Task item — The response must contain each line of the material that holds "있습니다".
= = =
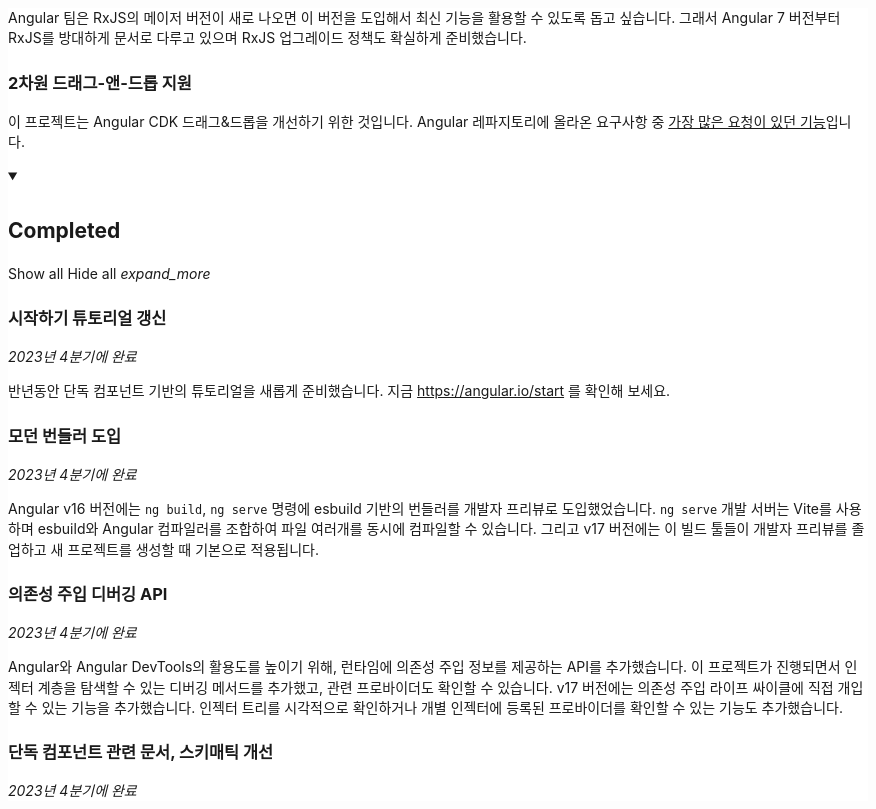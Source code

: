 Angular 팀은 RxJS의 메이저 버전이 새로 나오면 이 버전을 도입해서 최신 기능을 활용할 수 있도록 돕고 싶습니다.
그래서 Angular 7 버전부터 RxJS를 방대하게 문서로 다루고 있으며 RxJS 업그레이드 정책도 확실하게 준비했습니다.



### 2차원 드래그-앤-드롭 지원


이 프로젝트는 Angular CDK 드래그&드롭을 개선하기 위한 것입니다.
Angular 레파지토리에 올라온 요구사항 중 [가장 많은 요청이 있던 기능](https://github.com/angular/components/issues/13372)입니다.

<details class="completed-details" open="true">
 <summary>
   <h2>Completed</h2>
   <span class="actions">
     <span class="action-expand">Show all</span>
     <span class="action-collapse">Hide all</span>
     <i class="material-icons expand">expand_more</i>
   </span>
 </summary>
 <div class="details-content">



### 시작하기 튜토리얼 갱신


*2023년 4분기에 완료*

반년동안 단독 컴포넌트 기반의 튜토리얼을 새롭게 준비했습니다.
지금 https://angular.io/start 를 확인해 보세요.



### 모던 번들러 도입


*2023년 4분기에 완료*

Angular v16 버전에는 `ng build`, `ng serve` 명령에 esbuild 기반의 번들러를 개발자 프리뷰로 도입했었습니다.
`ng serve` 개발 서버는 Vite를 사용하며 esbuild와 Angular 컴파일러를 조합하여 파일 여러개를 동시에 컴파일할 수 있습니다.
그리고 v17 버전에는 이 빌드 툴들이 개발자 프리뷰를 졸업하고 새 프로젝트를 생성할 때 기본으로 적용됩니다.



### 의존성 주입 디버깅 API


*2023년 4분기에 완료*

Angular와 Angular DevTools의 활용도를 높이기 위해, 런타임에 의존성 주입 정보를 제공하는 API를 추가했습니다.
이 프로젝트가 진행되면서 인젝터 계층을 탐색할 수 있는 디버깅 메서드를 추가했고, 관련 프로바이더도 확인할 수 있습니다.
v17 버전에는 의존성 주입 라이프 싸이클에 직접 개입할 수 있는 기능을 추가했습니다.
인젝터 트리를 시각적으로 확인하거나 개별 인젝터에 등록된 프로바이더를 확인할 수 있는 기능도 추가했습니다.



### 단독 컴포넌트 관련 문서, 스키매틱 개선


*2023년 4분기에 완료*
= = =
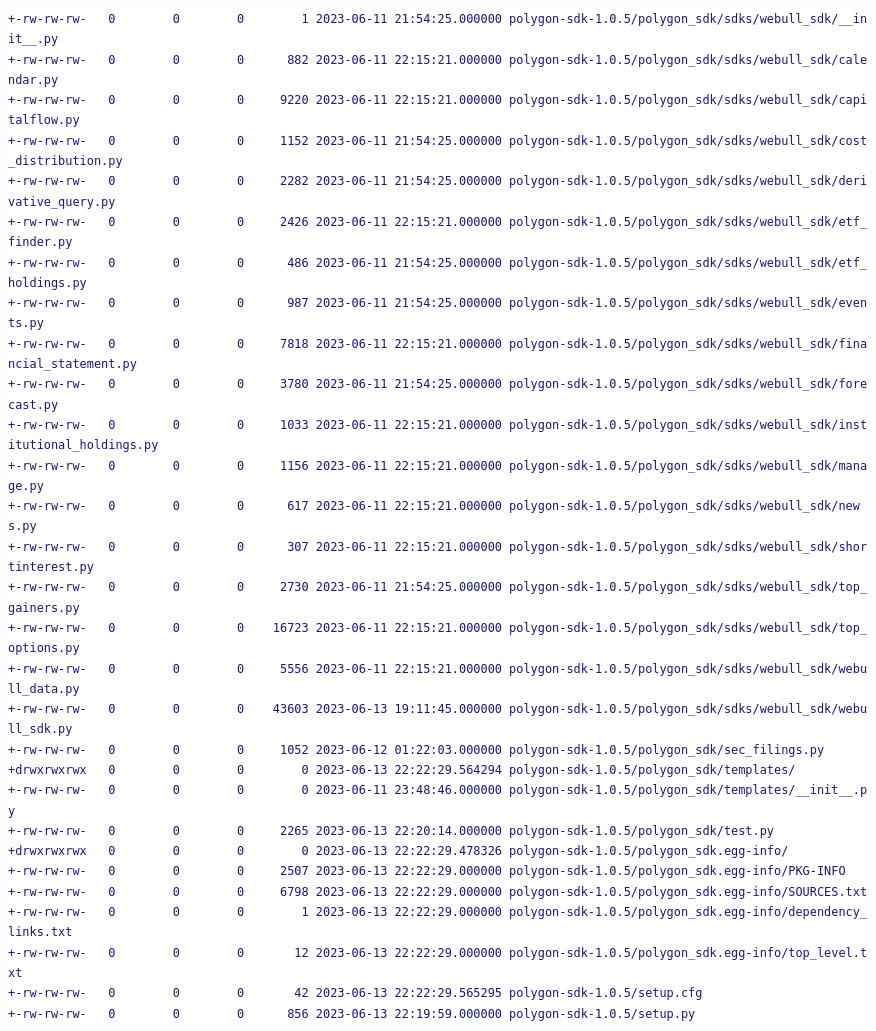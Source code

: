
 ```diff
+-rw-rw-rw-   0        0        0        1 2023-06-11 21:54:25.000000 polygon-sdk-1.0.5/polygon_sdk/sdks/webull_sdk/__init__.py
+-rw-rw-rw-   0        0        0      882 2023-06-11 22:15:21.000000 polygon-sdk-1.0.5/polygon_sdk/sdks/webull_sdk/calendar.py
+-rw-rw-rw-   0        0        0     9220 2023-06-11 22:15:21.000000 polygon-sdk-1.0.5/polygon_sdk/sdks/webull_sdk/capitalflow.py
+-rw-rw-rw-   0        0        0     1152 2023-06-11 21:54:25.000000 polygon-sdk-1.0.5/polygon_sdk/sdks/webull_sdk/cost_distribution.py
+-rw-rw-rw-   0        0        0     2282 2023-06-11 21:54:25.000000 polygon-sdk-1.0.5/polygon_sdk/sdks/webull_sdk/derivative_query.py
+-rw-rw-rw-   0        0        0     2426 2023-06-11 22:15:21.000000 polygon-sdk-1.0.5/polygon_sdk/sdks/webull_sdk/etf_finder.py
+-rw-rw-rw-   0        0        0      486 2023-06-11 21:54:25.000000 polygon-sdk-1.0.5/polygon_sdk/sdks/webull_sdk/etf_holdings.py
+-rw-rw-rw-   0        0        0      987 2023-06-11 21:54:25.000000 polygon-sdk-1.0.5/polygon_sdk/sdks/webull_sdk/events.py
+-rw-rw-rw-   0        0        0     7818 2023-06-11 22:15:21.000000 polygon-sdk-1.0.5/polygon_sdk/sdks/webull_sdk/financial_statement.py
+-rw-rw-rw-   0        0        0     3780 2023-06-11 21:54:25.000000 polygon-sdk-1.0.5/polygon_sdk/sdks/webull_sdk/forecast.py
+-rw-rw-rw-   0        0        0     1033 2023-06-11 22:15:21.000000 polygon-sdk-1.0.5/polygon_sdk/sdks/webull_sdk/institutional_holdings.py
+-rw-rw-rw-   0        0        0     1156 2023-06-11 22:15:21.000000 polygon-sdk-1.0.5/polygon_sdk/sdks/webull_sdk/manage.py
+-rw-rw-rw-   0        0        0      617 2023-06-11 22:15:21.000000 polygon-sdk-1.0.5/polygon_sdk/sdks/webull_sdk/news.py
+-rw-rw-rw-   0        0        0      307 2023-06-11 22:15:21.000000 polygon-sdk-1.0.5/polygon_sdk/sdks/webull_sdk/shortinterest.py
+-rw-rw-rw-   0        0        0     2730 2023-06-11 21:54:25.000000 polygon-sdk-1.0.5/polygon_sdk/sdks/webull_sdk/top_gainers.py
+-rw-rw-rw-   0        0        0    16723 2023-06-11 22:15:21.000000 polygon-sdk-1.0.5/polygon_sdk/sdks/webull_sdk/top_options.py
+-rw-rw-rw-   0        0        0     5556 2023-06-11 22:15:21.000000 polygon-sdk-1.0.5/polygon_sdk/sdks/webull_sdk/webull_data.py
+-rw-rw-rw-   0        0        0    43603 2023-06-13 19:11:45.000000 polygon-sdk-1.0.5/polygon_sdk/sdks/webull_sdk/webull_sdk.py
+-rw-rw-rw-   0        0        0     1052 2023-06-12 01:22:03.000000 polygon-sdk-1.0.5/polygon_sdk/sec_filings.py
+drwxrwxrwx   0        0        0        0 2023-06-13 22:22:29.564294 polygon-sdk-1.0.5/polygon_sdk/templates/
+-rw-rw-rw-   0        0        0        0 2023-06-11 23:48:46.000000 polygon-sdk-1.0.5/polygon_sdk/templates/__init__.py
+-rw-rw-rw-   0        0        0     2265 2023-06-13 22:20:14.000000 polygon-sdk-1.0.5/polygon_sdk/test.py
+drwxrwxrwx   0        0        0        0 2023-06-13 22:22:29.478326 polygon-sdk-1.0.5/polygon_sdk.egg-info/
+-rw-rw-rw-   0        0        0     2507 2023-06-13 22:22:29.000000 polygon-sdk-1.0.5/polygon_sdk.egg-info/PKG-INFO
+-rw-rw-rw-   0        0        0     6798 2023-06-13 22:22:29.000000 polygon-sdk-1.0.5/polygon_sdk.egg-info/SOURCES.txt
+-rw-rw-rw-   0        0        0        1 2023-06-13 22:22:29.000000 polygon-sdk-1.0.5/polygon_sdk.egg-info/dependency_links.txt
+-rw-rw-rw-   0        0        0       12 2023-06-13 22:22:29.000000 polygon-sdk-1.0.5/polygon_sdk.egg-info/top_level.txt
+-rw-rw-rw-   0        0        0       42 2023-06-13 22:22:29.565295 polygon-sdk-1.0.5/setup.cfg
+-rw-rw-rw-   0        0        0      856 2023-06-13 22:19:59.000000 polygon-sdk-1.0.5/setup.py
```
= = =
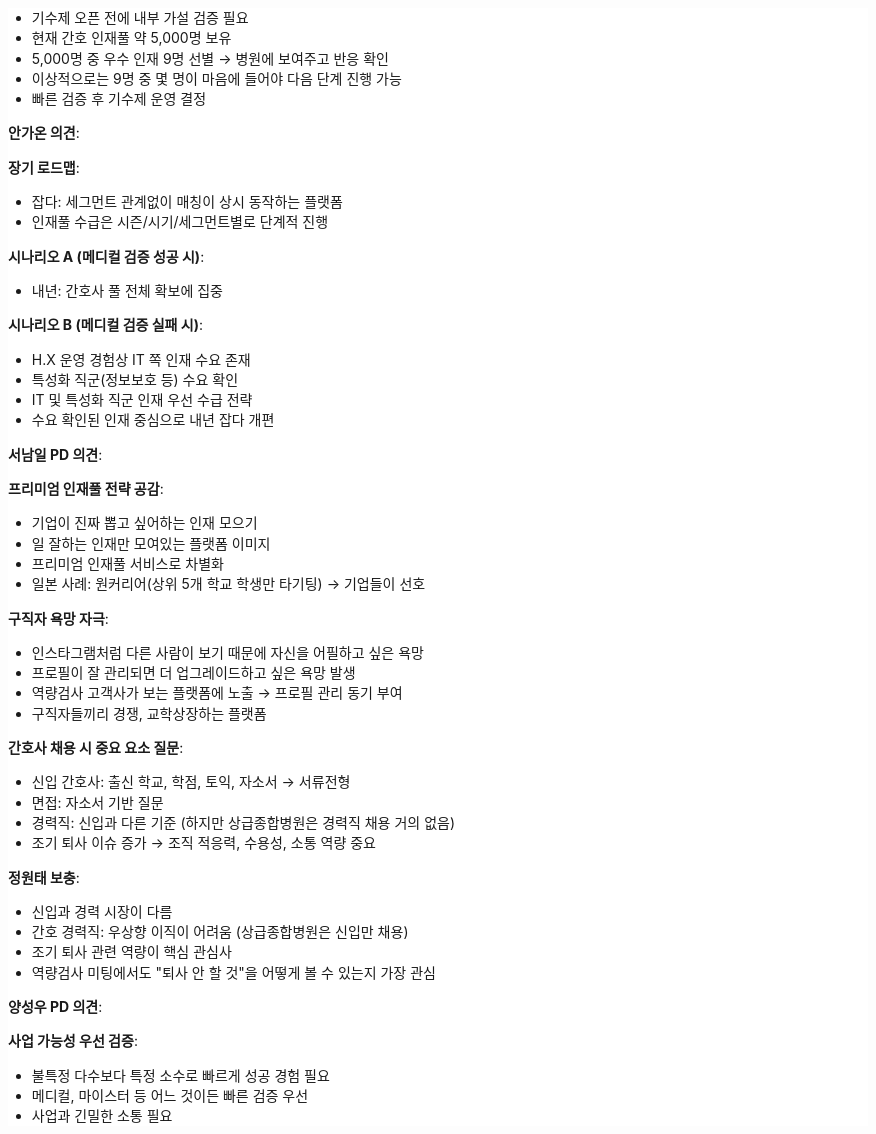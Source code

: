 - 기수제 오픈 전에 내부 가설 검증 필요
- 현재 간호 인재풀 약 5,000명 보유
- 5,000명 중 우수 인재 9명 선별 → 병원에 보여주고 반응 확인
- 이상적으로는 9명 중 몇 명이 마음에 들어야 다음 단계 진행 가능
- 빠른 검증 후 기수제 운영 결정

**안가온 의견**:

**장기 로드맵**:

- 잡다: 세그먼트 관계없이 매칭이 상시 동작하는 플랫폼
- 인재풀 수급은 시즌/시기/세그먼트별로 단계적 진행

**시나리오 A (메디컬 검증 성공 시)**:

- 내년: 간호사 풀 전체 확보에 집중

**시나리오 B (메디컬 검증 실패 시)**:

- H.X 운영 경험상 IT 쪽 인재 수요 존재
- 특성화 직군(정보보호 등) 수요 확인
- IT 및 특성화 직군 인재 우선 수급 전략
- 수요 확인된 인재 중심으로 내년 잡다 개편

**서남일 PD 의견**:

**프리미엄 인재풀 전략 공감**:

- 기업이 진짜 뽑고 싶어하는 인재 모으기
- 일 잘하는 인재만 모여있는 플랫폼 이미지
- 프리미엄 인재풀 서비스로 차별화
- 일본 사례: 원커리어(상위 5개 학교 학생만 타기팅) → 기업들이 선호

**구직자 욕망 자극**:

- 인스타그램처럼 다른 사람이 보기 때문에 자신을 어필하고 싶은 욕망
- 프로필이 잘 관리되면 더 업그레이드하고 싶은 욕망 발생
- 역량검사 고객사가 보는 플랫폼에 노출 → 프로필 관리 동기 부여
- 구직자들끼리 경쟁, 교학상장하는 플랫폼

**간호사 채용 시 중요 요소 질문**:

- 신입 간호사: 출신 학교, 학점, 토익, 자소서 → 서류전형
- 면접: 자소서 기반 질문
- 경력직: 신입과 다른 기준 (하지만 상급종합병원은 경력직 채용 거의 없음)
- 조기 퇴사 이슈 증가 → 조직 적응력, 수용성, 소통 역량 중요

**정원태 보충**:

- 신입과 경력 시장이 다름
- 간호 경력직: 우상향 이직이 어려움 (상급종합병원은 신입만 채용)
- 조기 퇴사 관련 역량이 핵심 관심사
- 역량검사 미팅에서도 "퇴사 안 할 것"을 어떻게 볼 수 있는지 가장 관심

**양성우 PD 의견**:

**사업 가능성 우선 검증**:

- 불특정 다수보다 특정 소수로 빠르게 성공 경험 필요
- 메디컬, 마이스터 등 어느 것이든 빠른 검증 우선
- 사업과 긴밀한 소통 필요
= = =
Exercise answer —
`ng serve` 개발 서버는 Vite를 사용하며 esbuild와 Angular 컴파일러를 조합하여 파일 여러개를 동시에 컴파일할 수 있습니다.
이 프로젝트가 진행되면서 인젝터 계층을 탐색할 수 있는 디버깅 메서드를 추가했고, 관련 프로바이더도 확인할 수 있습니다.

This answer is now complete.